Sans sa très violente attaque ligne opposée, Bosse, qui mit quelques minutes à récupérer, ce qui ne l’empêcha pas de distiller au micro de France TV quelques saillies dont il est coutumier, aurait pu (dû) s’offrir cette médaille olympique tant convoitée….Les regrets affleureront peut-être dans les heures à venir…
Un peu plus tard dans la nuit brésilienne, lors d’un concours à rallonge, à la fois retardé par la pluie, le vent et des soucis techniques, on crut longtemps que Renaud Lavillenie, qui restait sur un zéro lors de son dernier concours en grand championnat (aux Europe à Amsterdam), allait réaliser le doublé après son titre à Londres en 2012.

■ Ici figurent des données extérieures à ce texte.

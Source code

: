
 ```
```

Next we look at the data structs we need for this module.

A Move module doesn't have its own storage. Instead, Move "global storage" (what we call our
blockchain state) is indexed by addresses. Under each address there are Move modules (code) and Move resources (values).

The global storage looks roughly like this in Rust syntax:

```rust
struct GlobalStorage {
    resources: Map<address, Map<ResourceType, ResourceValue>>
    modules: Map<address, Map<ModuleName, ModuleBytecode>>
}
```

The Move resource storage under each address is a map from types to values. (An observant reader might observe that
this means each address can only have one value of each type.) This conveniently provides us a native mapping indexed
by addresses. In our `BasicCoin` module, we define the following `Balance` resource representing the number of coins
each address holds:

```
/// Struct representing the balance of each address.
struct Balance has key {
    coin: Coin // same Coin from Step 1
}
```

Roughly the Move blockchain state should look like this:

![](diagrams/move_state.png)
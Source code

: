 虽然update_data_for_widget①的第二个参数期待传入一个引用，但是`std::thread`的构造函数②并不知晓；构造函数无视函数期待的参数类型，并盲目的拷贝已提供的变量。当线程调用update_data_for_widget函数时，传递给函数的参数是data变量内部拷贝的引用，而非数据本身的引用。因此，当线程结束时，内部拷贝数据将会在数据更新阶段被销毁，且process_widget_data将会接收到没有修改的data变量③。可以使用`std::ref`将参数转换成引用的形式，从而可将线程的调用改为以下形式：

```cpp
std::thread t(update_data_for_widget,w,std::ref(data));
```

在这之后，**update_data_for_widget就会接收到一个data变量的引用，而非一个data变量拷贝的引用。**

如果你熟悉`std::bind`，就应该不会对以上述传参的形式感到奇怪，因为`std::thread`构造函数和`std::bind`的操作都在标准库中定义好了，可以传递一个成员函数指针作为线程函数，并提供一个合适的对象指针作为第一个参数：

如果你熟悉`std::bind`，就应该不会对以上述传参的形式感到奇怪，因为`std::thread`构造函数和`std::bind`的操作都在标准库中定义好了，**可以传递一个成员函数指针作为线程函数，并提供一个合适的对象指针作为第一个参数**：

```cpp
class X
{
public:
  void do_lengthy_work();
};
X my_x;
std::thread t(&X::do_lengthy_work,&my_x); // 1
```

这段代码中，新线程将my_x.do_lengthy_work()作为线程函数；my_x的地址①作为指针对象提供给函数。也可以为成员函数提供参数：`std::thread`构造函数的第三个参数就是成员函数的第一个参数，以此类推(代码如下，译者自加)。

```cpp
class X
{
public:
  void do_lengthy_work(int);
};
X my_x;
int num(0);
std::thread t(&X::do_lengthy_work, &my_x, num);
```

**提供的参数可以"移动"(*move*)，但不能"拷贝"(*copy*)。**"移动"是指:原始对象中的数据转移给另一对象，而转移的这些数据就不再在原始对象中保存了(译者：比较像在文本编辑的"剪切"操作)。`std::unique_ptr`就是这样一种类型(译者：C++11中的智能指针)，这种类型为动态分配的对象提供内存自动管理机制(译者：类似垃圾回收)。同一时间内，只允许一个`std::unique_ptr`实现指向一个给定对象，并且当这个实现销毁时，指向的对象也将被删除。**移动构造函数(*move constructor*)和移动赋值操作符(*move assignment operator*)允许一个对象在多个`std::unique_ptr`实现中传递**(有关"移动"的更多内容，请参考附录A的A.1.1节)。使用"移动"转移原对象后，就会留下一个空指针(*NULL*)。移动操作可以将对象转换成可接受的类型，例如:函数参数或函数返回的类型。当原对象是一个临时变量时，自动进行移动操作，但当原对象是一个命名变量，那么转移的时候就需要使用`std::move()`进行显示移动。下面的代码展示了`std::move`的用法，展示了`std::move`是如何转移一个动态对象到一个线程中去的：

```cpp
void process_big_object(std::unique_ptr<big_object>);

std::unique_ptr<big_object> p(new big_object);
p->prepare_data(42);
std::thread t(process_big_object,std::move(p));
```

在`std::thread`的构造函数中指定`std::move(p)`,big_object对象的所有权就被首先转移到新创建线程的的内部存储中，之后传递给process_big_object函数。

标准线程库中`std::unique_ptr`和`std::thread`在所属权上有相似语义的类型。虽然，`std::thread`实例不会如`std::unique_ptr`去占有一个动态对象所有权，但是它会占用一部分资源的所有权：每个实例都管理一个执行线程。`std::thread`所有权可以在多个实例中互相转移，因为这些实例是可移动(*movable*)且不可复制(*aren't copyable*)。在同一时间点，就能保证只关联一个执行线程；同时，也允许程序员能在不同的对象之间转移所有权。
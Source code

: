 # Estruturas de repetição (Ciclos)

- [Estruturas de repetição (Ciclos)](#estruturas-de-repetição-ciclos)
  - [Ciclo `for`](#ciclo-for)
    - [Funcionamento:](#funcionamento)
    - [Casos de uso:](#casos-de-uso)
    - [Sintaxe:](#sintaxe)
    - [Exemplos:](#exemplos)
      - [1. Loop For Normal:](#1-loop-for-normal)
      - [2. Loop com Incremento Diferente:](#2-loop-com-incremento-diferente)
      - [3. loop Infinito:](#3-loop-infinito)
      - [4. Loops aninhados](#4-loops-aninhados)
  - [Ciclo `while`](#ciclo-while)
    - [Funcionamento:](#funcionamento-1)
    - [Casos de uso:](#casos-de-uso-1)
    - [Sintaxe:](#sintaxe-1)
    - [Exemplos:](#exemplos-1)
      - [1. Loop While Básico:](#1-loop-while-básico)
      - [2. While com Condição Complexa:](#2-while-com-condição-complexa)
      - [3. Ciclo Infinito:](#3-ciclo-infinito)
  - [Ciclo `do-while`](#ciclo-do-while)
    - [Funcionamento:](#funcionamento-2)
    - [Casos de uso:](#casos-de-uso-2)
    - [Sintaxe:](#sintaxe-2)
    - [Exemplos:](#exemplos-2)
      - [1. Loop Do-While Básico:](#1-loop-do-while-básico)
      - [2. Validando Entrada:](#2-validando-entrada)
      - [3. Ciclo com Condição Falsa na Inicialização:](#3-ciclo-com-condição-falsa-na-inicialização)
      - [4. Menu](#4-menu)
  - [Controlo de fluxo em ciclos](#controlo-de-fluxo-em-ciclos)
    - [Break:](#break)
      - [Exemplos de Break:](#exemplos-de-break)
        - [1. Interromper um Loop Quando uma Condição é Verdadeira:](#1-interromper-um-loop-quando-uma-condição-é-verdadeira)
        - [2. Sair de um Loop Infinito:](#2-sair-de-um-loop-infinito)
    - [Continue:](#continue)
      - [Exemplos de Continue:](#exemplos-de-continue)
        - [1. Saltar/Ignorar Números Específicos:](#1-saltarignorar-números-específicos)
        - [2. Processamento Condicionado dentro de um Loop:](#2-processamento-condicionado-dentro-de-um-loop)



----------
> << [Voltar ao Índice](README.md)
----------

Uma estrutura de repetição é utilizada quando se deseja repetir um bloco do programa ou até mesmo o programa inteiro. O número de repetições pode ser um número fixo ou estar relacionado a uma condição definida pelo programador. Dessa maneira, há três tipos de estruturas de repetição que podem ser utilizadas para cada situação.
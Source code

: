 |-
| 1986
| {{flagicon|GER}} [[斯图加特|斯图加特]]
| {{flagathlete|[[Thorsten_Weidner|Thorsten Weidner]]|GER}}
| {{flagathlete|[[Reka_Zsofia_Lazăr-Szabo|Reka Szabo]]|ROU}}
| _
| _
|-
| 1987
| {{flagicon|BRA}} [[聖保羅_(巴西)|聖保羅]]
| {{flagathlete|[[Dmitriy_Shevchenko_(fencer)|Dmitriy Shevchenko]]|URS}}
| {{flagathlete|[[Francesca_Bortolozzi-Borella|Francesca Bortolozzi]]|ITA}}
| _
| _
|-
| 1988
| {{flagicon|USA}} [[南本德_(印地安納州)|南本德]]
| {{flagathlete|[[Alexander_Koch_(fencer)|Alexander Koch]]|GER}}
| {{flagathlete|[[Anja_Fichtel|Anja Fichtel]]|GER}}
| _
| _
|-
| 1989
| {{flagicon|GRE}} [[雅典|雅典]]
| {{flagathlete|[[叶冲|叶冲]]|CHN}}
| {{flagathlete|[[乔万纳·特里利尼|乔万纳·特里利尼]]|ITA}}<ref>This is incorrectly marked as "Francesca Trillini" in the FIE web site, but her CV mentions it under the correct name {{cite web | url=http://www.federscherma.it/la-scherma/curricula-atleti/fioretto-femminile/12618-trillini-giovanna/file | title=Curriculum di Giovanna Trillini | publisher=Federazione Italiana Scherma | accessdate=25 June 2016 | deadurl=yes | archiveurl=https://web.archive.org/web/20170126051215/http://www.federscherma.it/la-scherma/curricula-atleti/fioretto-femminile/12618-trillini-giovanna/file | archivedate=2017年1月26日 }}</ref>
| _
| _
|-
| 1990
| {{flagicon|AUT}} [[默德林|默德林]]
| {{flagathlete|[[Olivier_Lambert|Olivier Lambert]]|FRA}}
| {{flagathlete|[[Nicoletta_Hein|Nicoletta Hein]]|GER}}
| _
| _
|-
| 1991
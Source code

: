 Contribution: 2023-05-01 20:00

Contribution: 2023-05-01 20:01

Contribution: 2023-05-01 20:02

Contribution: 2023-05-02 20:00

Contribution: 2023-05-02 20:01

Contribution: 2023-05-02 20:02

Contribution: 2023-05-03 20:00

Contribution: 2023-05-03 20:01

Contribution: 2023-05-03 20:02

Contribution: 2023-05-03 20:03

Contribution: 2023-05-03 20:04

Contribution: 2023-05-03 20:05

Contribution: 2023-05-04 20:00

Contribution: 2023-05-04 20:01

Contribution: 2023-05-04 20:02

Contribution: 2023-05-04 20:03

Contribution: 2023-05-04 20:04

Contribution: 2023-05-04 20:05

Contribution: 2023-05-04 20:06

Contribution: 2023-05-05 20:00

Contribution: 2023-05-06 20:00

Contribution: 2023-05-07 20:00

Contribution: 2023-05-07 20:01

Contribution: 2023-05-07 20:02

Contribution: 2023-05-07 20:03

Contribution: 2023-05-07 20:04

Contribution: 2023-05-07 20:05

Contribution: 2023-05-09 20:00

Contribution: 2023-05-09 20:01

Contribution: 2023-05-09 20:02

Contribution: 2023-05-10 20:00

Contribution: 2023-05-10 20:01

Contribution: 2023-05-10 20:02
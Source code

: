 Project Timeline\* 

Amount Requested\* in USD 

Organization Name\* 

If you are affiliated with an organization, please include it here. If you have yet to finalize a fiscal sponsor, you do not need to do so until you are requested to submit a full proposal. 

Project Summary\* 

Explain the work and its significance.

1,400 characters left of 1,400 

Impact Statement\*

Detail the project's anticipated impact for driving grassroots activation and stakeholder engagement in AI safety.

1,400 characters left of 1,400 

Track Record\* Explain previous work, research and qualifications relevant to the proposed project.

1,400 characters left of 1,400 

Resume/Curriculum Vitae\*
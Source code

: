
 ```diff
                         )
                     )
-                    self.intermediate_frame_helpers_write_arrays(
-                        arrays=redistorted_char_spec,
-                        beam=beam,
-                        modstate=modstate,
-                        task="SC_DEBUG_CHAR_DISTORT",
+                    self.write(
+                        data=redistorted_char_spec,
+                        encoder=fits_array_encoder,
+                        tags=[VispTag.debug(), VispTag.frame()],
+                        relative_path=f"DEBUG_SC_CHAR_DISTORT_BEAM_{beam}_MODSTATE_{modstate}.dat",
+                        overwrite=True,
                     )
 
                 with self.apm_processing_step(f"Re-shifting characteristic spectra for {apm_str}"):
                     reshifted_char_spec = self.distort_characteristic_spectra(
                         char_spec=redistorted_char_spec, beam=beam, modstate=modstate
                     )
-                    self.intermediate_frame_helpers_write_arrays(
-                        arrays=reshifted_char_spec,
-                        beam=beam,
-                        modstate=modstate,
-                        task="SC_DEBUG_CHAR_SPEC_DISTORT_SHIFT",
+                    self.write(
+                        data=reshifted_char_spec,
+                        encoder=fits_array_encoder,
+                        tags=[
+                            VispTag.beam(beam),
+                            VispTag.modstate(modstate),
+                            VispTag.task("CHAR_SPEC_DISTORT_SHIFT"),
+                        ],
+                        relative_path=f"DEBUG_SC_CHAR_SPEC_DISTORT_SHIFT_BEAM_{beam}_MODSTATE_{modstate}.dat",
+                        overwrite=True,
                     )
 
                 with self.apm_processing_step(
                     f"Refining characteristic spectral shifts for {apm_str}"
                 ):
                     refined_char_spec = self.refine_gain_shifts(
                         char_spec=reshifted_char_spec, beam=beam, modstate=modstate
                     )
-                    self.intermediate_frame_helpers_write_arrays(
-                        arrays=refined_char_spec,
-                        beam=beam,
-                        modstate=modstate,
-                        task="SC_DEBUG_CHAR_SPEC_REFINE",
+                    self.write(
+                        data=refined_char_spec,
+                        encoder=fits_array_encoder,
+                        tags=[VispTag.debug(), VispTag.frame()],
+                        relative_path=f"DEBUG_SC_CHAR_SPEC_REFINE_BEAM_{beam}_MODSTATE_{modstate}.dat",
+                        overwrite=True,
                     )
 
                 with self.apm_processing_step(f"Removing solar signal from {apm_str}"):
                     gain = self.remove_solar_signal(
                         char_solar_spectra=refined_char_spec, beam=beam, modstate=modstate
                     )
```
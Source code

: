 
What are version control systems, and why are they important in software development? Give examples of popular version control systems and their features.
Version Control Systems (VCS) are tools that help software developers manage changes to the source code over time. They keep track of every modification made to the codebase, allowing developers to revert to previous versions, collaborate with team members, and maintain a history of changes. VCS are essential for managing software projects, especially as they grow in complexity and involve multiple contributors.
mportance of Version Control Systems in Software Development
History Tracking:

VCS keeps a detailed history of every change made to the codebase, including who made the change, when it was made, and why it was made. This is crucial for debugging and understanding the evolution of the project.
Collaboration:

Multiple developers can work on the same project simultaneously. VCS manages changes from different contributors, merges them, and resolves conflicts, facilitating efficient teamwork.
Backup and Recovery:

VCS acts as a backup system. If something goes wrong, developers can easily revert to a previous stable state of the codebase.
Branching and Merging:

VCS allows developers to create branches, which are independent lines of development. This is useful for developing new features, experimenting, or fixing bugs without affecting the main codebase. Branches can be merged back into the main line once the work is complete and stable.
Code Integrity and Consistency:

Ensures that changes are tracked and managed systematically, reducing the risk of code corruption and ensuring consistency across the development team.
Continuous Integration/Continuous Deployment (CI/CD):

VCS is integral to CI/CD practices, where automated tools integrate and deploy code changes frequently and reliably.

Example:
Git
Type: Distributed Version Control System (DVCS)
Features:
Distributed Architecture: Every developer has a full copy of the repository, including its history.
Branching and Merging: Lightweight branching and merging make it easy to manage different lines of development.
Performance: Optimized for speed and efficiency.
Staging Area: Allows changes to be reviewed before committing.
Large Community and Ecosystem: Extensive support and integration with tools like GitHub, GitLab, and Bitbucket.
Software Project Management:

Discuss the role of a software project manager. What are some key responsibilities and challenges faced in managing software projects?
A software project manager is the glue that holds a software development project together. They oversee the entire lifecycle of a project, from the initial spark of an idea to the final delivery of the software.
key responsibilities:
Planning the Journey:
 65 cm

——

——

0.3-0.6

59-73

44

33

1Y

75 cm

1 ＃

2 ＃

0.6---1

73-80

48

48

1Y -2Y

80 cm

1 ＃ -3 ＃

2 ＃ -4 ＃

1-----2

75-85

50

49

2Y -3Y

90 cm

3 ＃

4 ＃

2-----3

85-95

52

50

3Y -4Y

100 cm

Dans la foulée d’un début de concours immaculé avec quatre sauts franchis au premier essai, le recordman du Monde menait les débats avec 5,98 m, soit un record olympique, et (presque) tout le monde pensait que le Clermontois allait cueillir son deuxième titre olympique, ce que le seul américain Bob Richards était parvenu à réaliser dans les années 50.
Le Brésilien Thiago Braz Da Silva, seul encore en course avec le Français, fit l’impasse à 5,98 m. Lavillenie manqua par la suite à deux reprises 6,03 mètres…sauf que Braz effaça cette barre à la surprise générale au deuxième essai !
Lavillenie conserva sa dernière tentative à 6,08 m mais échoua. Les sourires laissèrent soudainement place à la stupéfaction dans le camp tricolore…
Texte : Q.G
Photos : Getty Images © Copyright.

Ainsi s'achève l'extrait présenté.